We recruited 48 subjects (34 patients with myocardial infarction and 14 healthy individuals as control subjects) covering the age range of 20–90 years at the Prince of Wales Hospital in Hong Kong to conduct vascular ageing, AS and organ damage studies with a wearable device (Joint CUHK-NTEC CREC Ref. No.: 2022.335). We used commercially available wearable products (i.e., Apple Watch and INTS finger ring) to extract each participant’s cardiac rhythm and thus measure their SVA. To be specific, before the measurement, the participant was asked to rest and lie on a bed. The Vicorder system was used to perform gold standard cfPWV measurements for AS assessment. Two deflatable cuffs were carefully attached to their carotid and femoral artery sites, and the operator checked the position of the cuffs and measured the distance between the aforementioned sites. After all required patient information had been collected and entered into the Vicorder system, the system began recording carotid and femoral pulses simultaneously. The system calculated the ratio of the distance between the carotid and femoral pulses and their foot-to-foot time interval and output the cfPWV at a sampling rate of 556 Hz. Besides, for comparison, A 30-second ECG signal was recorded with 512 Hz sampling rate by holding a finger from the nonwatch hand on the Apple watch. Meanwhile, the INTS finger ring with 250 Hz sampling rate was attached to the subject’s index finger to acquire the PPG signal within 1 min. Cuff-based BP was simultaneously measured using the Vicorder system. In view of the fact that signal acquisition can be accomplished within a time span of under 1 minute, it guarantees the uniformity of physiological parameters by both wearable devices. All extracted parameters are summarized in the Supplementary Table 1 under ID 3.
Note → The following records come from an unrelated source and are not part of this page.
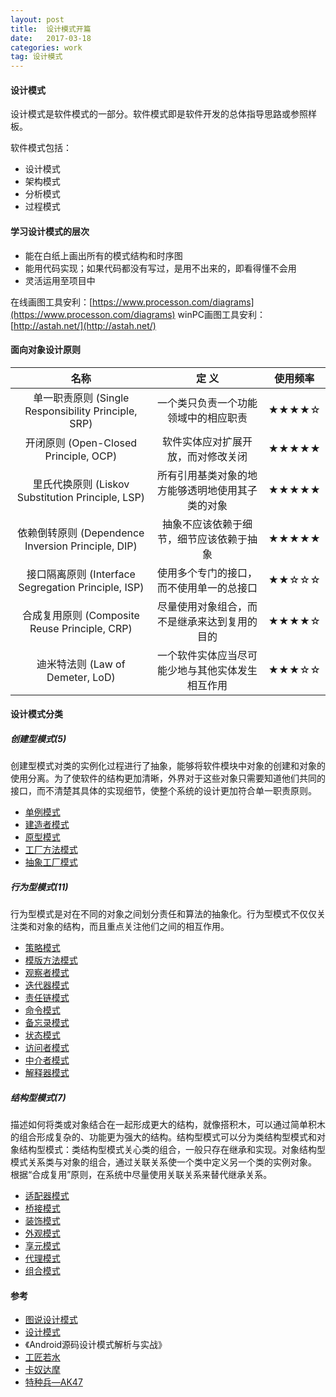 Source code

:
 ```yaml
---
layout: post
title:  设计模式开篇
date:   2017-03-18
categories: work
tag: 设计模式
---
```

 

#### 设计模式 ####

设计模式是软件模式的一部分。软件模式即是软件开发的总体指导思路或参照样板。<br/>

软件模式包括：

- 设计模式
- 架构模式
- 分析模式
- 过程模式


#### 学习设计模式的层次 ####

- 能在白纸上画出所有的模式结构和时序图
- 能用代码实现；如果代码都没有写过，是用不出来的，即看得懂不会用
- 灵活运用至项目中

在线画图工具安利：[https://www.processon.com/diagrams](https://www.processon.com/diagrams)
winPC画图工具安利：[http://astah.net/](http://astah.net/)

#### 面向对象设计原则 ####

  | 名称 | 定 义 |使用频率|
 |:-------------:|:-----:|:-----:|
|单一职责原则 (Single Responsibility Principle, SRP)	|一个类只负责一个功能领域中的相应职责|	★★★★☆|
|开闭原则 (Open-Closed Principle, OCP)	|软件实体应对扩展开放，而对修改关闭	|★★★★★|
|里氏代换原则 (Liskov Substitution Principle, LSP)|	所有引用基类对象的地方能够透明地使用其子类的对象	|★★★★★|
|依赖倒转原则 (Dependence Inversion Principle, DIP)|	抽象不应该依赖于细节，细节应该依赖于抽象	|★★★★★|
|接口隔离原则 (Interface Segregation Principle, ISP)	|使用多个专门的接口，而不使用单一的总接口	|★★☆☆☆|
|合成复用原则 (Composite Reuse Principle, CRP)	|尽量使用对象组合，而不是继承来达到复用的目的	|★★★★☆|
|迪米特法则 (Law of Demeter, LoD)|	一个软件实体应当尽可能少地与其他实体发生相互作用	|★★★☆☆|

#### 设计模式分类 ####

##### 创建型模式(5) #####

创建型模式对类的实例化过程进行了抽象，能够将软件模块中对象的创建和对象的使用分离。为了使软件的结构更加清晰，外界对于这些对象只需要知道他们共同的接口，而不清楚其具体的实现细节，使整个系统的设计更加符合单一职责原则。

- [单例模式](http://xusx1024.com/2017/02/11/design-patterns-singleton-1/)
- [建造者模式](http://xusx1024.com/2017/03/03/design-patterns-builder-1/)
- [原型模式](http://xusx1024.com/2017/03/18/design-patterns-prototype-1/)
- [工厂方法模式](http://xusx1024.com/2017/05/24/design-patterns-factory-method/)
- [抽象工厂模式](http://xusx1024.com/2017/05/25/design-patterns-abstract-factory/)
 	
##### 行为型模式(11) #####

行为型模式是对在不同的对象之间划分责任和算法的抽象化。行为型模式不仅仅关注类和对象的结构，而且重点关注他们之间的相互作用。

- [策略模式](http://xusx1024.com/2017/05/25/design-patterns-strategy-pattern/)
- [模版方法模式](http://xusx1024.com/2017/06/19/design-patterns-template-method/)
- [观察者模式](http://xusx1024.com/2017/06/09/design-patterns-observer/)
- [迭代器模式](http://xusx1024.com/2017/06/15/design-patterns-iterator/)
- [责任链模式](http://xusx1024.com/2017/05/31/design-patterns-chain-of-responsibility/)
- [命令模式](http://xusx1024.com/2017/06/14/design-patterns-command/)
- [备忘录模式](http://xusx1024.com/2017/06/16/design-patterns-memento/)
- [状态模式](http://xusx1024.com/2017/05/26/design-patterns-state-pattern/)
- [访问者模式](http://xusx1024.com/2017/06/20/design-patterns-visitor/)
- [中介者模式](http://xusx1024.com/2017/06/13/design-patterns-mediator/)
- [解释器模式](http://xusx1024.com/2017/06/02/design-patterns-interpreter/)

##### 结构型模式(7) #####

描述如何将类或对象结合在一起形成更大的结构，就像搭积木，可以通过简单积木的组合形成复杂的、功能更为强大的结构。结构型模式可以分为类结构型模式和对象结构型模式：类结构型模式关心类的组合，一般只存在继承和实现。对象结构型模式关系类与对象的组合，通过关联关系使一个类中定义另一个类的实例对象。
根据“合成复用”原则，在系统中尽量使用关联关系来替代继承关系。

- [适配器模式](http://xusx1024.com/2017/06/21/design-patterns-adapter/)
- [桥接模式](http://xusx1024.com/2017/06/22/design-patterns-bridge/)
- [装饰模式](http://xusx1024.com/2017/06/23/design-patterns-decorator/)
- [外观模式](http://xusx1024.com/2017/06/26/design-patterns-facade/)
- [享元模式](http://xusx1024.com/2017/06/27/design-patterns-flyweight/)
- [代理模式](http://xusx1024.com/2017/06/28/design-patterns-proxy/)
- [组合模式](http://xusx1024.com/2017/06/26/design-patterns-composite/)
 
#### 参考 ####

- [图说设计模式](http://design-patterns.readthedocs.io/zh_CN/latest/)
- [设计模式](https://quanke.gitbooks.io/design-pattern-java/)
- 《Android源码设计模式解析与实战》
- [工匠若水](http://blog.csdn.net/yanbober/article/category/3148699)
- [卡奴达摩](http://blog.csdn.net/zhengzhb/article/category/926691)
- [特种兵—AK47](http://blog.csdn.net/column/details/loveyun.html) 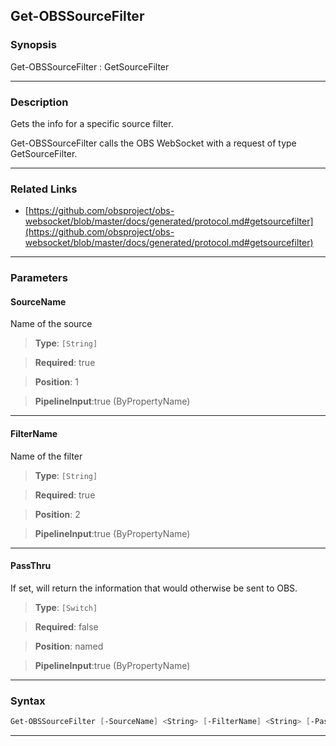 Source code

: Get-OBSSourceFilter
-------------------
### Synopsis
Get-OBSSourceFilter : GetSourceFilter

---
### Description

Gets the info for a specific source filter.


Get-OBSSourceFilter calls the OBS WebSocket with a request of type GetSourceFilter.

---
### Related Links
* [https://github.com/obsproject/obs-websocket/blob/master/docs/generated/protocol.md#getsourcefilter](https://github.com/obsproject/obs-websocket/blob/master/docs/generated/protocol.md#getsourcefilter)



---
### Parameters
#### **SourceName**

Name of the source



> **Type**: ```[String]```

> **Required**: true

> **Position**: 1

> **PipelineInput**:true (ByPropertyName)



---
#### **FilterName**

Name of the filter



> **Type**: ```[String]```

> **Required**: true

> **Position**: 2

> **PipelineInput**:true (ByPropertyName)



---
#### **PassThru**

If set, will return the information that would otherwise be sent to OBS.



> **Type**: ```[Switch]```

> **Required**: false

> **Position**: named

> **PipelineInput**:true (ByPropertyName)



---
### Syntax
```PowerShell
Get-OBSSourceFilter [-SourceName] <String> [-FilterName] <String> [-PassThru] [<CommonParameters>]
```
---
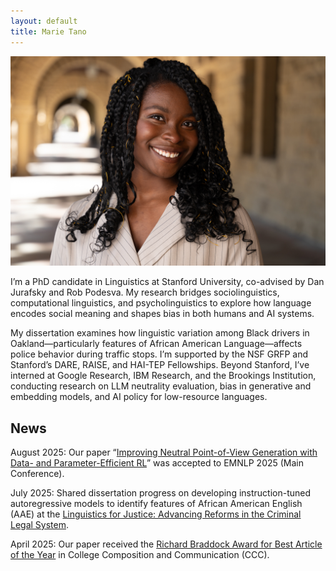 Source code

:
 ```yaml
---
layout: default
title: Marie Tano
---
```

<img class="profile-picture" src="imgs/me.jpg">

I’m a PhD candidate in Linguistics at Stanford University, co-advised by Dan Jurafsky and Rob Podesva. My research bridges sociolinguistics, computational linguistics, and psycholinguistics to explore how language encodes social meaning and shapes bias in both humans and AI systems.

My dissertation examines how linguistic variation among Black drivers in Oakland—particularly features of African American Language—affects police behavior during traffic stops. I’m supported by the NSF GRFP and Stanford’s DARE, RAISE, and HAI-TEP Fellowships. Beyond Stanford, I’ve interned at Google Research, IBM Research, and the Brookings Institution, conducting research on LLM neutrality evaluation, bias in generative and embedding models, and AI policy for low-resource languages.

## News
August 2025: Our paper “[Improving Neutral Point-of-View Generation with Data- and Parameter-Efficient RL](https://arxiv.org/abs/2503.03654)” was accepted to EMNLP 2025 (Main Conference). 

July 2025: Shared dissertation progress on developing instruction-tuned autoregressive models to identify features of African American English (AAE) at the [Linguistics for Justice: Advancing Reforms in the Criminal Legal System](https://sites.google.com/view/linguisticsforjustice).

April 2025: Our paper received the [Richard Braddock Award for Best Article of the Year](https://cccc.ncte.org/cccc/awards/braddock) in College Composition and Communication (CCC).
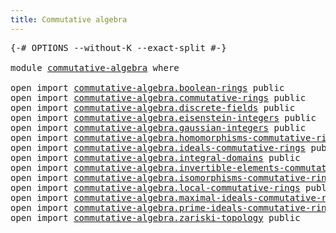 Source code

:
 ```yaml
---
title: Commutative algebra
---
```


<pre class="Agda"><a id="45" class="Symbol">{-#</a> <a id="49" class="Keyword">OPTIONS</a> <a id="57" class="Pragma">--without-K</a> <a id="69" class="Pragma">--exact-split</a> <a id="83" class="Symbol">#-}</a>

<a id="88" class="Keyword">module</a> <a id="95" href="commutative-algebra.html" class="Module">commutative-algebra</a> <a id="115" class="Keyword">where</a>

<a id="122" class="Keyword">open</a> <a id="127" class="Keyword">import</a> <a id="134" href="commutative-algebra.boolean-rings.html" class="Module">commutative-algebra.boolean-rings</a> <a id="168" class="Keyword">public</a>
<a id="175" class="Keyword">open</a> <a id="180" class="Keyword">import</a> <a id="187" href="commutative-algebra.commutative-rings.html" class="Module">commutative-algebra.commutative-rings</a> <a id="225" class="Keyword">public</a>
<a id="232" class="Keyword">open</a> <a id="237" class="Keyword">import</a> <a id="244" href="commutative-algebra.discrete-fields.html" class="Module">commutative-algebra.discrete-fields</a> <a id="280" class="Keyword">public</a>
<a id="287" class="Keyword">open</a> <a id="292" class="Keyword">import</a> <a id="299" href="commutative-algebra.eisenstein-integers.html" class="Module">commutative-algebra.eisenstein-integers</a> <a id="339" class="Keyword">public</a>
<a id="346" class="Keyword">open</a> <a id="351" class="Keyword">import</a> <a id="358" href="commutative-algebra.gaussian-integers.html" class="Module">commutative-algebra.gaussian-integers</a> <a id="396" class="Keyword">public</a>
<a id="403" class="Keyword">open</a> <a id="408" class="Keyword">import</a> <a id="415" href="commutative-algebra.homomorphisms-commutative-rings.html" class="Module">commutative-algebra.homomorphisms-commutative-rings</a> <a id="467" class="Keyword">public</a>
<a id="474" class="Keyword">open</a> <a id="479" class="Keyword">import</a> <a id="486" href="commutative-algebra.ideals-commutative-rings.html" class="Module">commutative-algebra.ideals-commutative-rings</a> <a id="531" class="Keyword">public</a>
<a id="538" class="Keyword">open</a> <a id="543" class="Keyword">import</a> <a id="550" href="commutative-algebra.integral-domains.html" class="Module">commutative-algebra.integral-domains</a> <a id="587" class="Keyword">public</a>
<a id="594" class="Keyword">open</a> <a id="599" class="Keyword">import</a> <a id="606" href="commutative-algebra.invertible-elements-commutative-rings.html" class="Module">commutative-algebra.invertible-elements-commutative-rings</a> <a id="664" class="Keyword">public</a>
<a id="671" class="Keyword">open</a> <a id="676" class="Keyword">import</a> <a id="683" href="commutative-algebra.isomorphisms-commutative-rings.html" class="Module">commutative-algebra.isomorphisms-commutative-rings</a> <a id="734" class="Keyword">public</a>
<a id="741" class="Keyword">open</a> <a id="746" class="Keyword">import</a> <a id="753" href="commutative-algebra.local-commutative-rings.html" class="Module">commutative-algebra.local-commutative-rings</a> <a id="797" class="Keyword">public</a>
<a id="804" class="Keyword">open</a> <a id="809" class="Keyword">import</a> <a id="816" href="commutative-algebra.maximal-ideals-commutative-rings.html" class="Module">commutative-algebra.maximal-ideals-commutative-rings</a> <a id="869" class="Keyword">public</a>
<a id="876" class="Keyword">open</a> <a id="881" class="Keyword">import</a> <a id="888" href="commutative-algebra.prime-ideals-commutative-rings.html" class="Module">commutative-algebra.prime-ideals-commutative-rings</a> <a id="939" class="Keyword">public</a>
<a id="946" class="Keyword">open</a> <a id="951" class="Keyword">import</a> <a id="958" href="commutative-algebra.zariski-topology.html" class="Module">commutative-algebra.zariski-topology</a> <a id="995" class="Keyword">public</a>
</pre> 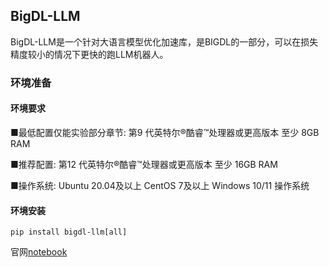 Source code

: ##  BigDL-LLM

BigDL-LLM是一个针对大语言模型优化加速库，是BIGDL的一部分，可以在损失精度较小的情况下更快的跑LLM机器人。

### 环境准备

#### 环境要求

■最低配置仅能实验部分章节:
第9 代英特尔®酷睿™处理器或更高版本
至少 8GB RAM

■推荐配置:
第12 代英特尔®酷睿™处理器或更高版本
至少 16GB RAM

■操作系统:
Ubuntu 20.04及以上
CentOS 7及以上
Windows 10/11 操作系统
#### 环境安装
```shell
pip install bigdl-llm[all]
```
官网[notebook](https://github.com/intel-analytics/bigdl-llm-tutorial)


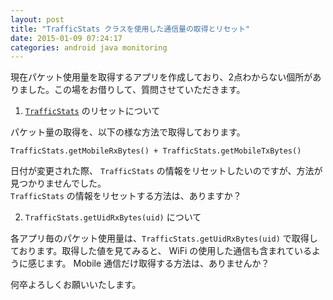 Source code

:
 ```yaml
---
layout: post
title: "TrafficStats クラスを使用した通信量の取得とリセット"
date: 2015-01-09 07:24:17
categories: android java monitoring
---
```

<p>現在パケット使用量を取得するアプリを作成しており、2点わからない個所がありました。この場をお借りして、質問させていただきます。</p>

<ol>
<li><a href="https://developer.android.com/reference/android/net/TrafficStats.html"><code>TrafficStats</code></a> のリセットについて</li>
</ol>

<p>パケット量の取得を、以下の様な方法で取得しております。</p>

<pre><code>TrafficStats.getMobileRxBytes() + TrafficStats.getMobileTxBytes()
</code></pre>

<p>日付が変更された際、 <code>TrafficStats</code> の情報をリセットしたいのですが、方法が見つかりませんでした。<br>
<code>TrafficStats</code> の情報をリセットする方法は、ありますか？</p>

<ol start="2">
<li><code>TrafficStats.getUidRxBytes(uid)</code> について</li>
</ol>

<p>各アプリ毎のパケット使用量は、<code>TrafficStats.getUidRxBytes(uid)</code> で取得しております。取得した値を見てみると、 WiFi の使用した通信も含まれているように感じます。 Mobile 通信だけ取得する方法は、ありませんか？</p>

<p>何卒よろしくお願いいたします。</p>
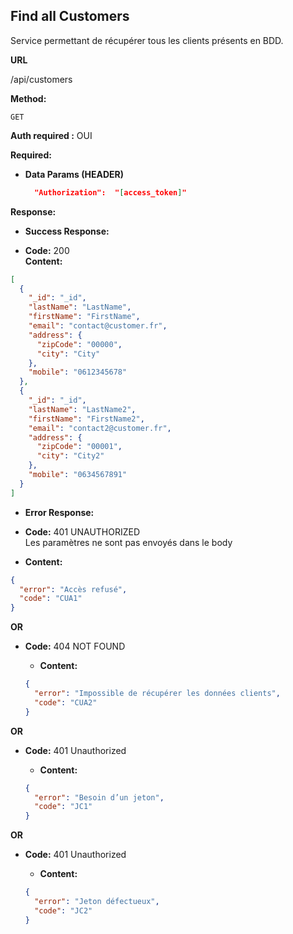 ## **Find all Customers**

Service permettant de récupérer tous les clients présents en BDD.

**URL**

/api/customers

**Method:**

`GET`

**Auth required :** OUI

**Required:**

- **Data Params (HEADER)**
  ```json
    "Authorization":  "[access_token]"
  ```

**Response:**

- **Success Response:**

- **Code:** 200 <br />
  **Content:**

```json
[
  {
    "_id": "_id",
    "lastName": "LastName",
    "firstName": "FirstName",
    "email": "contact@customer.fr",
    "address": {
      "zipCode": "00000",
      "city": "City"
    },
    "mobile": "0612345678"
  },
  {
    "_id": "_id",
    "lastName": "LastName2",
    "firstName": "FirstName2",
    "email": "contact2@customer.fr",
    "address": {
      "zipCode": "00001",
      "city": "City2"
    },
    "mobile": "0634567891"
  }
]
```

- **Error Response:**

- **Code:** 401 UNAUTHORIZED <br />
  Les paramètres ne sont pas envoyés dans le body

- **Content:**

```json
{
  "error": "Accès refusé",
  "code": "CUA1"
}
```

**OR**

- **Code:** 404 NOT FOUND <br />

  - **Content:**

  ```json
  {
    "error": "Impossible de récupérer les données clients",
    "code": "CUA2"
  }
  ```

**OR**

- **Code:** 401 Unauthorized <br />

  - **Content:**

  ```json
  {
    "error": "Besoin d’un jeton",
    "code": "JC1"
  }
  ```

**OR**

- **Code:** 401 Unauthorized <br />

  - **Content:**

  ```json
  {
    "error": "Jeton défectueux",
    "code": "JC2"
  }
  ```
Furthermore, we also demonstrated the INTS PPG-based wearable finger ring can be used on daily BP tracking. The PPG ring has a wired connection between the PPG module with a photodetector and a digital processing chip. Real-time PPG data are compressed, transmitted over Bluetooth, and eventually stored in the cloud. In our protocol, the PPG signal was collected in reflection mode while the PPG ring was attached to the subject’s index finger. We recruited 13 participants aged >65 years. At the beginning of the measurement, the participant was asked to remain calm and relax their left arm and fingers for 2 minutes. The PPG and reference BP (obtained using a noninvasive continuous BP measurement Finapres system) were recorded for approximately 10 minutes. The Finapres BP measurement signals and ring PPG signals could be set to record at the same heartbeat cycle, ensuring that the devices were synchronized. The foot-to-DN and foot-to-foot intervals of the ring PPG signal were used to calculate SVA. All extracted parameters in this dataset are summarized in the Supplementary Table 1 under ID 4.

Statistical analysis

Signal parameters were extracted and calculated using MATLAB R2022a. Various statistical analysis metrics were calculated, including ROC, AUC, sensitivity, specificity, and 95% CI, and correlation plots were produced using MATLAB. Simple correlation analysis was performed using the Pearson correlation method, and methodological consistency was tested using the two-sample t-test. A linear regression equation for SVA and cfPWV was obtained and used to analyze the consistency of the estimated and reference SVA. Statistical significance was indicated by p < 0.05 (*), < 0.01 (**), and < 0.001 (***). The MAE was used to evaluate the accuracy of SVA for BP estimation.